Those two models were optimized using the new version of TF as well.

log_latest_master.txt

cbodenst commented 4 years ago

I tested again with tensorflow 2.2.0rc3 and it is still rebuilding. The program runs fine for 10 Minutes but then it suddenly rebuilds the engine.

cbodenst commented 4 years ago

https://github.com/tensorflow/tensorflow/blob/c3e12bcd6d01f3bc92cbb99f3c91fc0bec3a8562/tensorflow/compiler/tf2tensorrt/convert/convert_graph.cc#L674-L675

tensorflow/tensorflow@21de774

I also tried to build the current master (f98da6aa76ab991fb06f2de24ee7a8b87348d66e). It is still rebuilding the engines.

cbodenst commented 4 years ago

Are there any activities about that issue?

bixia1 commented 4 years ago

I will look into this, it is the next thing on my todo list.

bixia1 commented 4 years ago

andriiyurkiv Can you post a simplified version of your test case?

bixia1 commented 4 years ago

Can one of you post a reproducer for this?

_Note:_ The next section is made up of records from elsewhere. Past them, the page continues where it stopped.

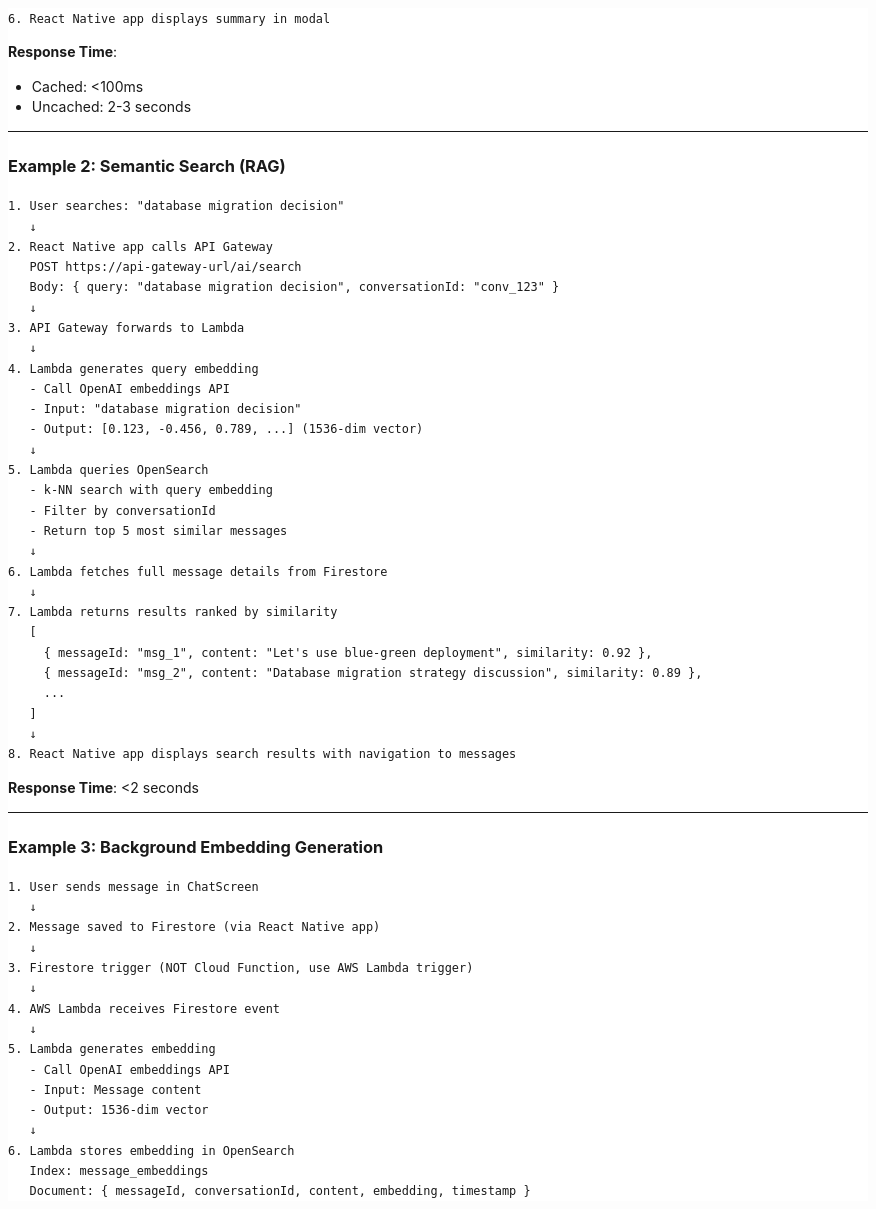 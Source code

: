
 ```
6. React Native app displays summary in modal
```

**Response Time**: 
- Cached: <100ms
- Uncached: 2-3 seconds

---

### Example 2: Semantic Search (RAG)

```
1. User searches: "database migration decision"
   ↓
2. React Native app calls API Gateway
   POST https://api-gateway-url/ai/search
   Body: { query: "database migration decision", conversationId: "conv_123" }
   ↓
3. API Gateway forwards to Lambda
   ↓
4. Lambda generates query embedding
   - Call OpenAI embeddings API
   - Input: "database migration decision"
   - Output: [0.123, -0.456, 0.789, ...] (1536-dim vector)
   ↓
5. Lambda queries OpenSearch
   - k-NN search with query embedding
   - Filter by conversationId
   - Return top 5 most similar messages
   ↓
6. Lambda fetches full message details from Firestore
   ↓
7. Lambda returns results ranked by similarity
   [
     { messageId: "msg_1", content: "Let's use blue-green deployment", similarity: 0.92 },
     { messageId: "msg_2", content: "Database migration strategy discussion", similarity: 0.89 },
     ...
   ]
   ↓
8. React Native app displays search results with navigation to messages
```

**Response Time**: <2 seconds

---

### Example 3: Background Embedding Generation

```
1. User sends message in ChatScreen
   ↓
2. Message saved to Firestore (via React Native app)
   ↓
3. Firestore trigger (NOT Cloud Function, use AWS Lambda trigger)
   ↓
4. AWS Lambda receives Firestore event
   ↓
5. Lambda generates embedding
   - Call OpenAI embeddings API
   - Input: Message content
   - Output: 1536-dim vector
   ↓
6. Lambda stores embedding in OpenSearch
   Index: message_embeddings
   Document: { messageId, conversationId, content, embedding, timestamp }
```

cbodenst commented 4 years ago

@bixia1 I will work on that

cbodenst commented 4 years ago

Please try this code. Im not sure if this is hardware dependent but it builds the engine twice. Once at converter.build and once when the itteration starts. But I did not get it to rebuild again after multiple predictions, as it is the case in my production code.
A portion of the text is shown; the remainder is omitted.